Adding a loss for when output is not on a unit sphere

Hi all,

I am trying to get an autoencoder to work on my L2 normalized dataset. For now I use the MSE loss which works oke but I noticed that a lot of the reconstructed vectors are not nearly on the unit sphere, which they should be since I know every input vector is on there. Is there any simple solution to penalize or enforce the decoder to generate unit sized vectors? I tried calculating the L2 norm of each item in a batch and dividing the output by that but I am not sure this will give the correct results for the computation graph.


This should be fine.

Hi Wouter!

To answer this specific question, yes, you can add a loss term
that will push your predictions onto the unit sphere.

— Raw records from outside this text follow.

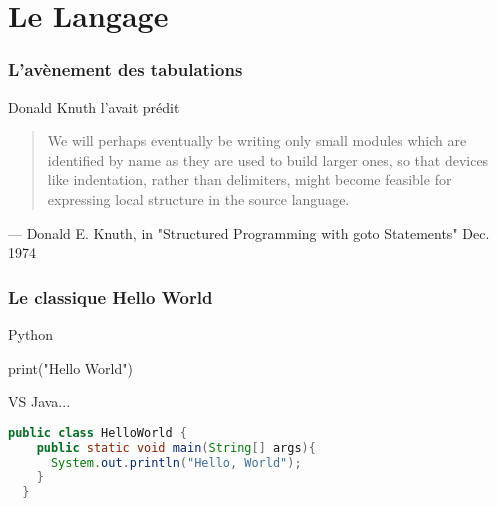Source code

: \documentclass{beamer}
\begin{document}
\section{Le Langage}
\label{sec:language}

\begin{frame}[fragile]
  \frametitle{L'avènement des tabulations}

  \begin{block}{Donald Knuth l'avait prédit}
    \begin{quote}
      We will perhaps eventually be writing only small modules which are
      identified by name as they are used to build larger ones, so that
      devices like indentation, rather than delimiters, might become
      feasible for expressing local structure in the source language.   
    \end{quote}
    \centering
    \tiny
    — Donald E. Knuth, in "Structured Programming with goto
    Statements" Dec. 1974
  \end{block}


\end{frame}



\begin{frame}[fragile]
  \frametitle{Le classique Hello World}

    \begin{block}{Python}
    \begin{python}
  print("Hello World")
    \end{python}

    \end{block}

    \pause

    \begin{block}{VS Java...}
    \begin{lstlisting}[language=Java]
  public class HelloWorld {
    public static void main(String[] args){
      System.out.println("Hello, World");
    }
  }
    \end{lstlisting}
  \end{block}
\end{frame}
\end{document}
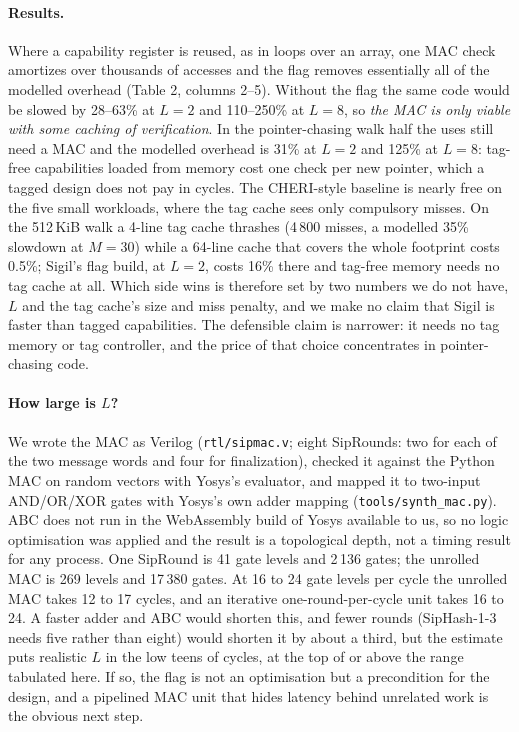\documentclass[10pt,a4paper]{article}
\begin{document}
\paragraph{Results.} Where a capability register is reused, as in loops over an array, one MAC check amortizes over thousands of accesses and the flag removes essentially all of the modelled overhead (Table 2, columns 2--5). Without the flag the same code would be slowed by 28--63\% at $L=2$ and 110--250\% at $L=8$, so \emph{the MAC is only viable with some caching of verification}. In the pointer-chasing walk half the uses still need a MAC and the modelled overhead is 31\% at $L=2$ and 125\% at $L=8$: tag-free capabilities loaded from memory cost one check per new pointer, which a tagged design does not pay in cycles. The CHERI-style baseline is nearly free on the five small workloads, where the tag cache sees only compulsory misses. On the 512\,KiB walk a 4-line tag cache thrashes (4\,800 misses, a modelled 35\% slowdown at $M=30$) while a 64-line cache that covers the whole footprint costs 0.5\%; Sigil's flag build, at $L=2$, costs 16\% there and tag-free memory needs no tag cache at all. Which side wins is therefore set by two numbers we do not have, $L$ and the tag cache's size and miss penalty, and we make no claim that Sigil is faster than tagged capabilities. The defensible claim is narrower: it needs no tag memory or tag controller, and the price of that choice concentrates in pointer-chasing code.
\paragraph{How large is $L$?} We wrote the MAC as Verilog (\texttt{rtl/sipmac.v}; eight SipRounds: two for each of the two message words and four for finalization), checked it against the Python MAC on random vectors with Yosys's evaluator, and mapped it to two-input AND/OR/XOR gates with Yosys's own adder mapping (\texttt{tools/synth\_mac.py}). ABC does not run in the WebAssembly build of Yosys available to us, so no logic optimisation was applied and the result is a topological depth, not a timing result for any process. One SipRound is 41 gate levels and 2\,136 gates; the unrolled MAC is 269 levels and 17\,380 gates. At 16 to 24 gate levels per cycle the unrolled MAC takes 12 to 17 cycles, and an iterative one-round-per-cycle unit takes 16 to 24. A faster adder and ABC would shorten this, and fewer rounds (SipHash-1-3 needs five rather than eight) would shorten it by about a third, but the estimate puts realistic $L$ in the low teens of cycles, at the top of or above the range tabulated here. If so, the flag is not an optimisation but a precondition for the design, and a pipelined MAC unit that hides latency behind unrelated work is the obvious next step.
\end{document}
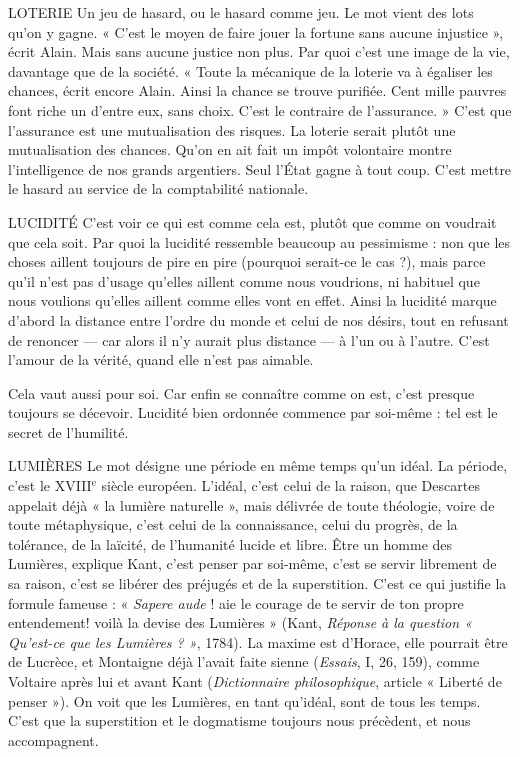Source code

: {LOTERIE Un jeu de hasard, ou le hasard comme jeu. Le mot vient des lots
qu’on y gagne. « C’est le moyen de faire jouer la fortune sans
aucune injustice », écrit Alain. Mais sans aucune justice non plus. Par quoi c’est
une image de la vie, davantage que de la société. « Toute la mécanique de la
loterie va à égaliser les chances, écrit encore Alain. Ainsi la chance se trouve
purifiée. Cent mille pauvres font riche un d’entre eux, sans choix. C’est le
contraire de l'assurance. » C’est que l’assurance est une mutualisation des
risques. La loterie serait plutôt une mutualisation des chances. Qu’on en ait fait
un impôt volontaire montre l'intelligence de nos grands argentiers. Seul l’État
gagne à tout coup. C’est mettre le hasard au service de la comptabilité nationale.

LUCIDITÉ C'est voir ce qui est comme cela est, plutôt que comme on voudrait
que cela soit. Par quoi la lucidité ressemble beaucoup au
pessimisme : non que les choses aillent toujours de pire en pire (pourquoi
serait-ce le cas ?), mais parce qu’il n’est pas d’usage qu’elles aillent comme nous
voudrions, ni habituel que nous voulions qu’elles aillent comme elles vont en
effet. Ainsi la lucidité marque d’abord la distance entre l’ordre du monde et
celui de nos désirs, tout en refusant de renoncer — car alors il n’y aurait plus distance
— à l’un ou à l’autre. C’est l'amour de la vérité, quand elle n’est pas
aimable.

Cela vaut aussi pour soi. Car enfin se connaître comme on est, c’est presque
toujours se décevoir. Lucidité bien ordonnée commence par soi-même : tel est
le secret de l'humilité.

LUMIÈRES Le mot désigne une période en même temps qu’un idéal. La
période, c’est le {\footnotesize XVIII$^\text{e}$} siècle européen. L'idéal, c’est celui de la
raison, que Descartes appelait déjà « la lumière naturelle », mais délivrée de
toute théologie, voire de toute métaphysique, c’est celui de la connaissance,
celui du progrès, de la tolérance, de la laïcité, de l’humanité lucide et libre. Être
un homme des Lumières, explique Kant, c’est penser par soi-même, c’est se
servir librement de sa raison, c’est se libérer des préjugés et de la superstition.
C'est ce qui justifie la formule fameuse : « {\it Sapere aude} ! aie le courage de te
servir de ton propre entendement! voilà la devise des Lumières » (Kant,
{\it Réponse à la question « Qu'est-ce que les Lumières ? »}, 1784). La maxime est
d’Horace, elle pourrait être de Lucrèce, et Montaigne déjà l’avait faite sienne
({\it Essais}, I, 26, 159), comme Voltaire après lui et avant Kant ({\it Dictionnaire philosophique},
article « Liberté de penser »). On voit que les Lumières, en tant
qu’idéal, sont de tous les temps. C’est que la superstition et le dogmatisme toujours
nous précèdent, et nous accompagnent.

}
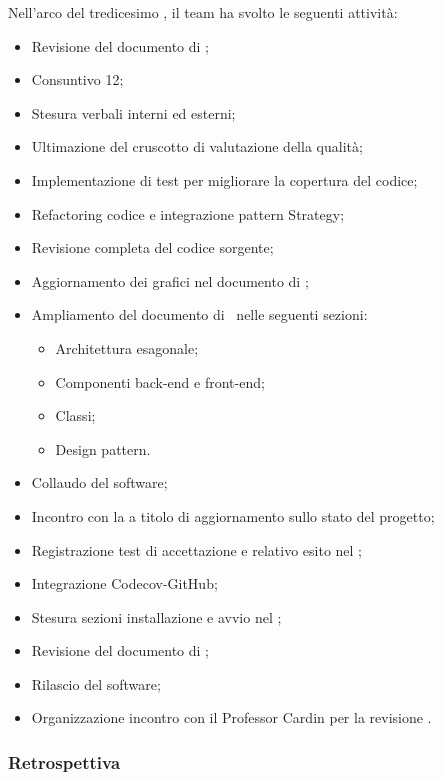 Nell'arco del tredicesimo , il team ha svolto le seguenti attività:
\begin{itemize}
  \item Revisione del documento di \AdR;
  \item Consuntivo  12;
  \item Stesura verbali interni ed esterni;
  \item Ultimazione del cruscotto di valutazione della qualità;
  \item Implementazione di test  per migliorare la copertura del codice;
  \item Refactoring codice  e integrazione pattern Strategy;
  \item Revisione completa del codice sorgente;
  \item Aggiornamento dei grafici nel documento di \ST;
  \item Ampliamento del documento di \ST\ nelle seguenti sezioni:
  \begin{itemize}
    \item Architettura esagonale;
    \item Componenti back-end e front-end;
    \item Classi;
    \item Design pattern.
  \end{itemize}
  \item Collaudo del software;
  \item Incontro con la  a titolo di aggiornamento sullo stato del progetto;
  \item Registrazione test di accettazione e relativo esito nel \PdQ;
  \item Integrazione Codecov-GitHub;
  \item Stesura sezioni installazione e avvio nel \MU;
  \item Revisione del documento di \ST;
  \item Rilascio del software;
  \item Organizzazione incontro con il Professor Cardin per la revisione .
\end{itemize}

\subsubsection{Retrospettiva}

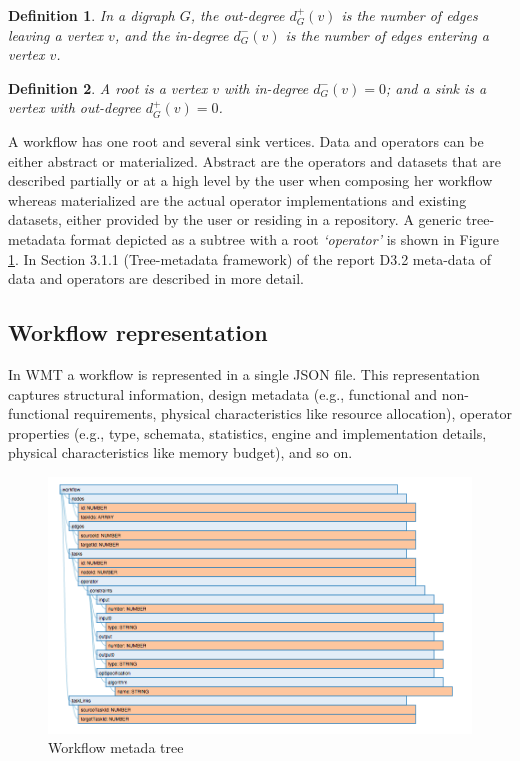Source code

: \documentclass[12pt,openany,onecolumn]{book}
\newtheorem{definition}{Definition}
\begin{document}
\begin{definition}
In a digraph $G$, the out-degree $d_G^{+}(v)$ is the number of edges leaving a vertex $v$, and the in-degree $d_G^{-}(v)$ is the number of edges entering a vertex $v$.
\end{definition}

\begin{definition}
A root is a vertex $v$ with in-degree $d_G^{-}(v) = 0$; and a sink is a vertex with out-degree $d_G^{+}(v) = 0$.
\end{definition}

A workflow has one root and several sink vertices. Data and operators can be either abstract or materialized. Abstract are the operators and datasets that are described partially or at a high level by the user when composing her workflow whereas materialized are the actual operator implementations and existing datasets, either provided by the user or residing in a repository. A generic tree-metadata format depicted as a subtree with a root \emph{`operator'} is shown in Figure \ref{fig:wtree}.
In Section 3.1.1 (Tree-metadata framework) of the report D3.2 \cite{d3.2} meta-data of data and operators are described in more detail.

\subsection{Workflow representation}\label{sec:format}
In WMT a workflow is represented in a single JSON file. 
This representation captures structural information, design metadata (e.g., functional and non-functional requirements, physical characteristics like resource allocation), operator properties (e.g., type, schemata, statistics, engine and implementation details, physical characteristics like memory budget), and so on.

\begin{figure}[h]
\centering
\includegraphics[width=\linewidth]{figs/wtree}
\caption{Workflow metada tree}\label{fig:wtree}
\end{figure}
\end{document}
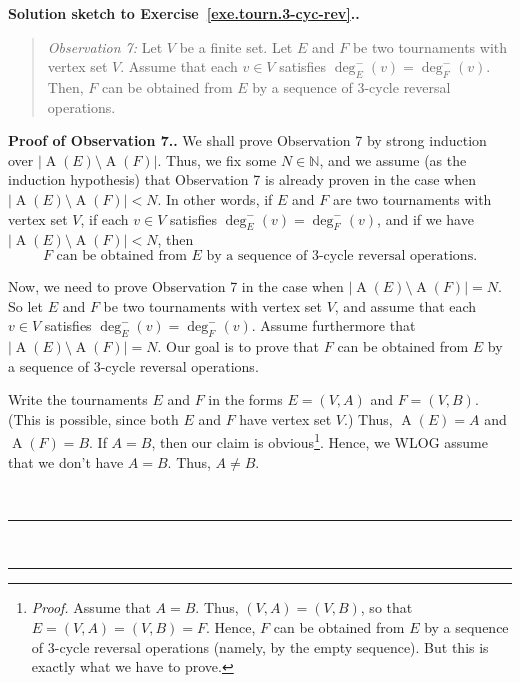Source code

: \documentclass[numbers=enddot,12pt,final,onecolumn,notitlepage]{scrartcl}%
\theoremstyle{definition}
\newenvironment{statement}{\begin{quote}}{\end{quote}}
\newenvironment{proof}[1][Proof]{\noindent\textbf{#1.} }{\ \rule{0.5em}{0.5em}}
\newcommand{\NN}{\mathbb{N}}
\newcommand{\abs}[1]{\left| #1 \right|}
\newcommand{\tup}[1]{\left( #1 \right)}
\newcommand{\arcs}[1]{\operatorname{A}\left( #1 \right)}
\begin{document}
\begin{proof}[Solution sketch to Exercise~\ref{exe.tourn.3-cyc-rev}.]
\begin{statement}
\textit{Observation 7:} Let $V$ be a finite set. Let $E$ and $F$ be
two tournaments with vertex set $V$. Assume that
each $v \in V$ satisfies $\deg^-_E \tup{v} = \deg^-_F \tup{v}$.
Then, $F$ can be obtained
from $E$ by a sequence of $3$-cycle reversal operations.
\end{statement}

\begin{proof}[Proof of Observation 7.]
We shall prove Observation 7 by strong induction over
$\abs{\arcs{E} \setminus \arcs{F}}$. Thus, we fix some $N \in \NN$,
and we assume (as the induction hypothesis) that Observation 7 is
already proven in the case when
$\abs{\arcs{E} \setminus \arcs{F}} < N$. In other words, if $E$ and
$F$ are two tournaments with vertex set $V$, if each $v \in V$
satisfies $\deg^-_E \tup{v} = \deg^-_F \tup{v}$, and if we have
$\abs{\arcs{E} \setminus \arcs{F}} < N$, then
\begin{equation}
F \text{ can be obtained from } E
\text{ by a sequence of }3\text{-cycle reversal operations}.
\label{sol.tourn.3-cyc-rev.o7.pf.IH}
\end{equation}

Now, we need to prove Observation 7 in the case when
$\abs{\arcs{E} \setminus \arcs{F}} = N$.
So let $E$ and $F$ be two tournaments with vertex set $V$, and
assume that each $v \in V$ satisfies
$\deg^-_E \tup{v} = \deg^-_F \tup{v}$. Assume furthermore that
$\abs{\arcs{E} \setminus \arcs{F}} = N$.
Our goal is to prove that $F$ can be obtained
from $E$ by a sequence of $3$-cycle reversal operations.

Write the tournaments $E$ and $F$ in
the forms $E = \tup{V, A}$ and $F = \tup{V, B}$. (This is possible,
since both $E$ and $F$ have vertex set $V$.) Thus, $\arcs{E} = A$
and $\arcs{F} = B$.
If $A = B$, then
our claim is obvious\footnote{\textit{Proof.} Assume that
$A = B$. Thus, $\tup{V, A} = \tup{V, B}$, so that
$E = \tup{V, A} = \tup{V, B} = F$. Hence, $F$ can be obtained
from $E$ by a sequence of $3$-cycle reversal operations
(namely, by the empty sequence). But this is exactly what we have
to prove.}. Hence, we WLOG assume that we don't have $A = B$.
Thus, $A \neq B$.


\end{proof}
\end{proof}
\end{document}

When the (L2) norm or your prediction is 1, the prediction is on
the unit sphere. So just add unit-sphere mismatch term:

sphere_loss = fac * ((preds**2).sum (dim = 1) - 1.0).abs().mean()
loss += sphere_loss

(You could also take the square of the mismatch, rather than
abs(). That would give you a softer penalty, but I don’t see
any reason to prefer using the square.)

As a practical matter, there might be some benefit to doing this,
but it shouldn’t be necessary. As you train, your predictions will
tend to drift outward from the unit sphere (barring some other
regularization), but nothing is actively* pushing them away.

As an aside, Alex is right that normalizing your predictions is
the proper way to go (with or without the sphere_loss term).
Doing so won’t break autograd, or otherwise cause problems.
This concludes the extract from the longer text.